19 KiB
German Regional Archive Portals - Discovery Report
Date: 2025-11-19
Method: Exa deep web search
Context: Discovered after finding archive.nrw.de (441 archives)
Executive Summary
Discovered 12+ regional archive portals across German federal states (Bundesländer), each with similar structure to archive.nrw.de. These portals provide searchable access to state, municipal, church, and specialized archives within each region.
Key Finding
Germany has a FEDERATED archive system - each state (Bundesland) operates its own archive portal, with Archivportal-D serving as the national aggregator. This structure means regional portals contain MORE detailed information than the national ISIL registry or DDB.
National Archive Portal
Archivportal-D (National Aggregator)
URL: https://www.archivportal-d.de/
Scope: All 16 German federal states
Language: German + English
Technology: Part of Deutsche Digitale Bibliothek (DDB)
Features:
- Search across all German archives
- Filter by federal state (Bundesland)
- Filter by sector (state, municipal, church, business, etc.)

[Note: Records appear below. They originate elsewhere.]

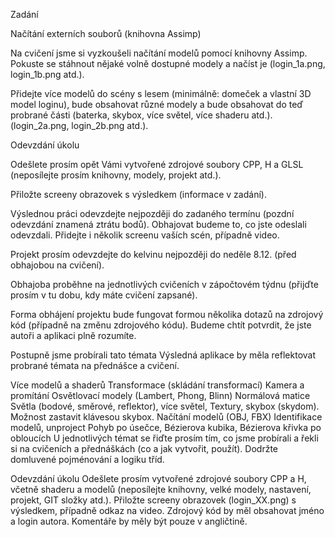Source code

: Zadání

Načítání externích souborů (knihovna Assimp)

Na cvičení jsme si vyzkoušeli načítání modelů pomocí knihovny Assimp. Pokuste se stáhnout nějaké volně dostupné modely a načíst je (login_1a.png, login_1b.png atd.).

Přidejte více modelů do scény s lesem (minimálně: domeček a vlastní 3D model loginu), bude obsahovat různé modely a bude obsahovat do teď probrané části (baterka, skybox, více světel, více shaderu atd.).(login_2a.png, login_2b.png atd.).

Odevzdání úkolu

Odešlete prosím opět Vámi vytvořené zdrojové soubory CPP, H a GLSL (neposílejte prosím knihovny, modely, projekt atd.).

Přiložte screeny obrazovek s výsledkem (informace v zadání).









Výslednou práci odevzdejte nejpozději do zadaného termínu (pozdní odevzdání znamená ztrátu bodů). Obhajovat budeme to, co jste odeslali odevzdali. Přidejte i několik screenu vaších scén, případně video.

Projekt prosím odevzdejte do kelvinu nejpozději do neděle 8.12. (před obhajobou na cvičení).

Obhajoba proběhne na jednotlivých cvičeních v zápočtovém týdnu (přijďte prosím v tu dobu, kdy máte cvičení zapsané).

Forma obhájení projektu bude fungovat formou několika dotazů na zdrojový kód (případně na změnu zdrojového kódu). Budeme chtít potvrdit, že jste autoři a aplikaci plně rozumíte.

Postupně jsme probírali tato témata
Výsledná aplikace by měla reflektovat probrané témata na přednášce a cvičení.

Více modelů a shaderů
Transformace (skládání transformací)
Kamera a promítání
Osvětlovací modely (Lambert, Phong, Blinn)
Normálová matice
Světla (bodové, směrové, reflektor), více světel,
Textury, skybox (skydom). Možnost zastavit klávesou skybox.
Načítání modelů (OBJ, FBX)
Identifikace modelů, unproject
Pohyb po úsečce, Bézierova kubika, Bézierova křivka po obloucích
U jednotlivých témat se řiďte prosím tím, co jsme probírali a řekli si na cvičeních a přednáškách (co a jak vytvořit, použít). Dodržte domluvené pojménování a logiku tříd.

Odevzdání úkolu
Odešlete prosím vytvořené zdrojové soubory CPP a H, včetně shaderu a modelů (neposílejte knihovny, velké modely, nastavení, projekt, GIT složky atd.).
Přiložte screeny obrazovek (login_XX.png) s výsledkem, případně odkaz na video.
Zdrojový kód by měl obsahovat jméno a login autora.
Komentáře by měly být pouze v angličtině.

- Finding aids and digital copies
- Links to regional portals
Federal States Covered:
- Baden-Württemberg
- Bayern (Bavaria)
- Berlin
- Brandenburg
- Bremen
- Hamburg
- Hessen
- Mecklenburg-Vorpommern
- Niedersachsen (Lower Saxony)
- Nordrhein-Westfalen (NRW) ✅ Already harvested
- Rheinland-Pfalz (Rhineland-Palatinate)
- Saarland
- Sachsen (Saxony)
- Sachsen-Anhalt (Saxony-Anhalt)
- Schleswig-Holstein
- Thüringen (Thuringia)
Regional Archive Portals by State
1. Nordrhein-Westfalen (NRW) ✅ HARVESTED
Portal: https://www.archive.nrw.de/archivsuche
Status: ✅ 441 archives harvested (2025-11-19)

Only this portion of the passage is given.